Group-wide sales increased to £214.5m for the three months to September 27, led by a strong performance in the UK, where revenues grew by 21pc to £200m.

Domino's said digital revenues were more than a third higher than the same period last year, with 75pc of deliveries now being ordered online.

More than half of these digital orders are placed via the Domino's app, which the company said in July had been downloaded more than 10m times.

The Michigan-based food chain has also made the most of its digital popularity by allowing users in the US to order a pie by tweeting the pizza emoji and by launching a novelty "Tummy Translator" app that translates stomach grumbles into a pizza order.

The New York-listed pizza provider said its sponsorship of the television show Hollyoaks and poor weather during the summer helped boost sales in the July to September period.

Like-for-like sales in the UK grew 15pc, while the chain opened 12 stores in the third quarter.

The pizza provider, which recently expanded to Italy, has opened 33 UK stores in the year to date and is on track to open at least 50 in 2015.

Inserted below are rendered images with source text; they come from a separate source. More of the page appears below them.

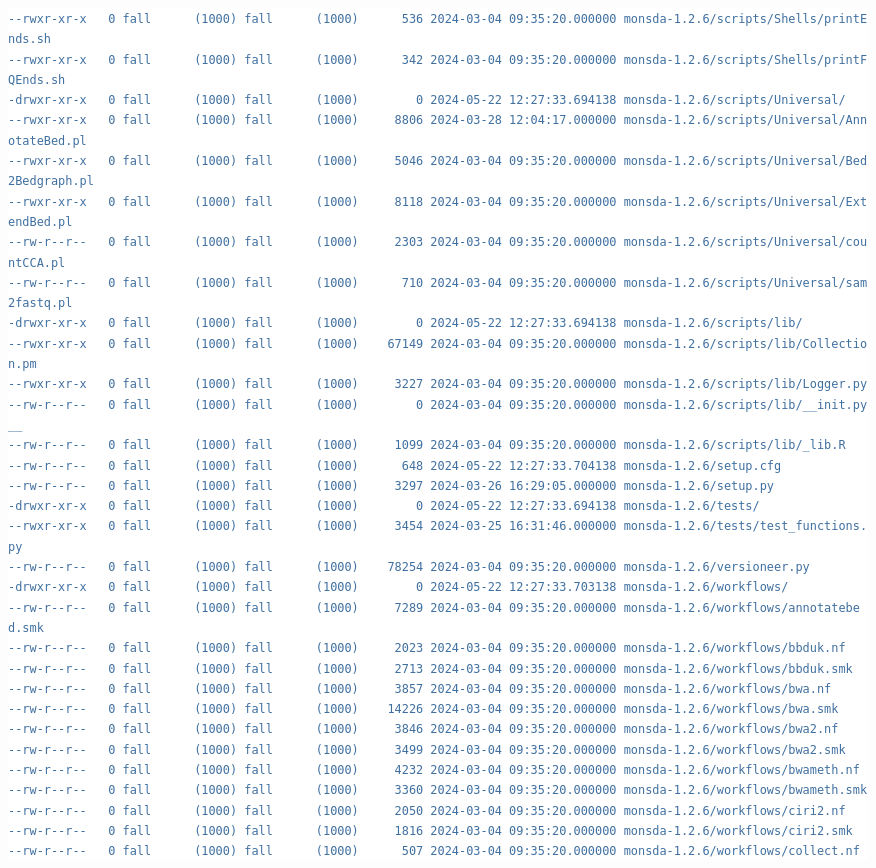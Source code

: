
 ```diff
--rwxr-xr-x   0 fall      (1000) fall      (1000)      536 2024-03-04 09:35:20.000000 monsda-1.2.6/scripts/Shells/printEnds.sh
--rwxr-xr-x   0 fall      (1000) fall      (1000)      342 2024-03-04 09:35:20.000000 monsda-1.2.6/scripts/Shells/printFQEnds.sh
-drwxr-xr-x   0 fall      (1000) fall      (1000)        0 2024-05-22 12:27:33.694138 monsda-1.2.6/scripts/Universal/
--rwxr-xr-x   0 fall      (1000) fall      (1000)     8806 2024-03-28 12:04:17.000000 monsda-1.2.6/scripts/Universal/AnnotateBed.pl
--rwxr-xr-x   0 fall      (1000) fall      (1000)     5046 2024-03-04 09:35:20.000000 monsda-1.2.6/scripts/Universal/Bed2Bedgraph.pl
--rwxr-xr-x   0 fall      (1000) fall      (1000)     8118 2024-03-04 09:35:20.000000 monsda-1.2.6/scripts/Universal/ExtendBed.pl
--rw-r--r--   0 fall      (1000) fall      (1000)     2303 2024-03-04 09:35:20.000000 monsda-1.2.6/scripts/Universal/countCCA.pl
--rw-r--r--   0 fall      (1000) fall      (1000)      710 2024-03-04 09:35:20.000000 monsda-1.2.6/scripts/Universal/sam2fastq.pl
-drwxr-xr-x   0 fall      (1000) fall      (1000)        0 2024-05-22 12:27:33.694138 monsda-1.2.6/scripts/lib/
--rwxr-xr-x   0 fall      (1000) fall      (1000)    67149 2024-03-04 09:35:20.000000 monsda-1.2.6/scripts/lib/Collection.pm
--rwxr-xr-x   0 fall      (1000) fall      (1000)     3227 2024-03-04 09:35:20.000000 monsda-1.2.6/scripts/lib/Logger.py
--rw-r--r--   0 fall      (1000) fall      (1000)        0 2024-03-04 09:35:20.000000 monsda-1.2.6/scripts/lib/__init.py__
--rw-r--r--   0 fall      (1000) fall      (1000)     1099 2024-03-04 09:35:20.000000 monsda-1.2.6/scripts/lib/_lib.R
--rw-r--r--   0 fall      (1000) fall      (1000)      648 2024-05-22 12:27:33.704138 monsda-1.2.6/setup.cfg
--rw-r--r--   0 fall      (1000) fall      (1000)     3297 2024-03-26 16:29:05.000000 monsda-1.2.6/setup.py
-drwxr-xr-x   0 fall      (1000) fall      (1000)        0 2024-05-22 12:27:33.694138 monsda-1.2.6/tests/
--rwxr-xr-x   0 fall      (1000) fall      (1000)     3454 2024-03-25 16:31:46.000000 monsda-1.2.6/tests/test_functions.py
--rw-r--r--   0 fall      (1000) fall      (1000)    78254 2024-03-04 09:35:20.000000 monsda-1.2.6/versioneer.py
-drwxr-xr-x   0 fall      (1000) fall      (1000)        0 2024-05-22 12:27:33.703138 monsda-1.2.6/workflows/
--rw-r--r--   0 fall      (1000) fall      (1000)     7289 2024-03-04 09:35:20.000000 monsda-1.2.6/workflows/annotatebed.smk
--rw-r--r--   0 fall      (1000) fall      (1000)     2023 2024-03-04 09:35:20.000000 monsda-1.2.6/workflows/bbduk.nf
--rw-r--r--   0 fall      (1000) fall      (1000)     2713 2024-03-04 09:35:20.000000 monsda-1.2.6/workflows/bbduk.smk
--rw-r--r--   0 fall      (1000) fall      (1000)     3857 2024-03-04 09:35:20.000000 monsda-1.2.6/workflows/bwa.nf
--rw-r--r--   0 fall      (1000) fall      (1000)    14226 2024-03-04 09:35:20.000000 monsda-1.2.6/workflows/bwa.smk
--rw-r--r--   0 fall      (1000) fall      (1000)     3846 2024-03-04 09:35:20.000000 monsda-1.2.6/workflows/bwa2.nf
--rw-r--r--   0 fall      (1000) fall      (1000)     3499 2024-03-04 09:35:20.000000 monsda-1.2.6/workflows/bwa2.smk
--rw-r--r--   0 fall      (1000) fall      (1000)     4232 2024-03-04 09:35:20.000000 monsda-1.2.6/workflows/bwameth.nf
--rw-r--r--   0 fall      (1000) fall      (1000)     3360 2024-03-04 09:35:20.000000 monsda-1.2.6/workflows/bwameth.smk
--rw-r--r--   0 fall      (1000) fall      (1000)     2050 2024-03-04 09:35:20.000000 monsda-1.2.6/workflows/ciri2.nf
--rw-r--r--   0 fall      (1000) fall      (1000)     1816 2024-03-04 09:35:20.000000 monsda-1.2.6/workflows/ciri2.smk
--rw-r--r--   0 fall      (1000) fall      (1000)      507 2024-03-04 09:35:20.000000 monsda-1.2.6/workflows/collect.nf
```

"We are delighted by this performance as our UK business goes from strength to strength, reflecting the success of our strategic and marketing initiatives," said David Wild, chief executive.

"It represents the eighth consecutive quarter of double-digit like-for-like sales growth as we continue to focus on delivering great food with great service, using our best-in-class digital platforms."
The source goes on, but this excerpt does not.